Head's Up! These forums are read-only. All users and content have migrated. Please join us at community.neo4j.com.
02-13-2019 08:24 PM
Hi everybody,
I am reading "A comprehensive Guide to Graph Algorithms in Neo4j" ebook. According to this book, I have downloaded YELP data to experiment some algorithms. However, I cannot import the data into my Neo4j server.
I have followed guides from github (in the book) but errors have happened. Anybody here can help me or you have an yelp-graph-database so that you can upload somewhere?
Thanks for you help,
Harvey Nguyen
Solved!

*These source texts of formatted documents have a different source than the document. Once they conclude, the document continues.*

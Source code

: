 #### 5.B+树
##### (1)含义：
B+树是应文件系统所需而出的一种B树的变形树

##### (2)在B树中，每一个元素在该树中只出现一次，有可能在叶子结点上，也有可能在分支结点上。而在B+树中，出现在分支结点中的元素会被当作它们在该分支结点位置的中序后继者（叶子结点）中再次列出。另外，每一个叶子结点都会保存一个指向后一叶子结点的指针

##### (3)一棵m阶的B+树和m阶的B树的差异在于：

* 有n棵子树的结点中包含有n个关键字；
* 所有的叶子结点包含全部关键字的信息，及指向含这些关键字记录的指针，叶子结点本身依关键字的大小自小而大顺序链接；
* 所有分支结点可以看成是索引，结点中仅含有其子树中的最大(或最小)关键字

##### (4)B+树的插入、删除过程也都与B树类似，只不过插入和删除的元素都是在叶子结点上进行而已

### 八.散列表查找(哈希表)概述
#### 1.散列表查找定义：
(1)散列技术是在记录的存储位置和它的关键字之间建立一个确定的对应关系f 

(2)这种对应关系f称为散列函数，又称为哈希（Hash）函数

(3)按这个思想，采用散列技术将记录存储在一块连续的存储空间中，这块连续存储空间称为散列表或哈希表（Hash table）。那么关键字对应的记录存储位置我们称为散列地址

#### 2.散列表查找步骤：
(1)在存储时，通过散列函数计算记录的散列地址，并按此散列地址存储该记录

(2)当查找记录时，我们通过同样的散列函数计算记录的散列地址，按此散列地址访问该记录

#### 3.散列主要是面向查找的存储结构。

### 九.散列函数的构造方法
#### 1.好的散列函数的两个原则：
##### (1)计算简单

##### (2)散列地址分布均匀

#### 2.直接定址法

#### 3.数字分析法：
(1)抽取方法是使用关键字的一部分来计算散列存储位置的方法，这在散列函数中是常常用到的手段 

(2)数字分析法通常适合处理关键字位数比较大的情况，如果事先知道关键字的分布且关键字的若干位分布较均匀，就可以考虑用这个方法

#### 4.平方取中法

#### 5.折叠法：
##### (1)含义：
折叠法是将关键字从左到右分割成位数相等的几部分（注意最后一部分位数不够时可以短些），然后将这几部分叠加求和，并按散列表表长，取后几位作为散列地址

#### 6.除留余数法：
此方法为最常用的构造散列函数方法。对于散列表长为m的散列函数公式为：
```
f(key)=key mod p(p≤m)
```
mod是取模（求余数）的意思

Go to Solution.
02-14-2019 01:34 AM
Hey,
That file is generated by running this command:
python lat_long_expansion.py
Or did you try that already and it didn't work?
02-13-2019 09:57 PM
Can you share the error messages?
There is also a Cypher based import script for the same data here: https://neo4j.com/docs/graph-algorithms/current/yelp-example/#yelp-import
02-13-2019 10:14 PM
Thanks for you reply,
There are different errors, one of them is that
Traceback (most recent call last):
File "json_to_csv.py", line 51, in <module>
with open("dataset/businessLocations.json") as business_locations_json, \
FileNotFoundError: [Errno 2] No such file or directory: 'dataset/businessLocations.json'
After extracting the database file, there is no file such as "businessLocations.json". I think this python code is not update. Also on the Yelp website, there is no file like that.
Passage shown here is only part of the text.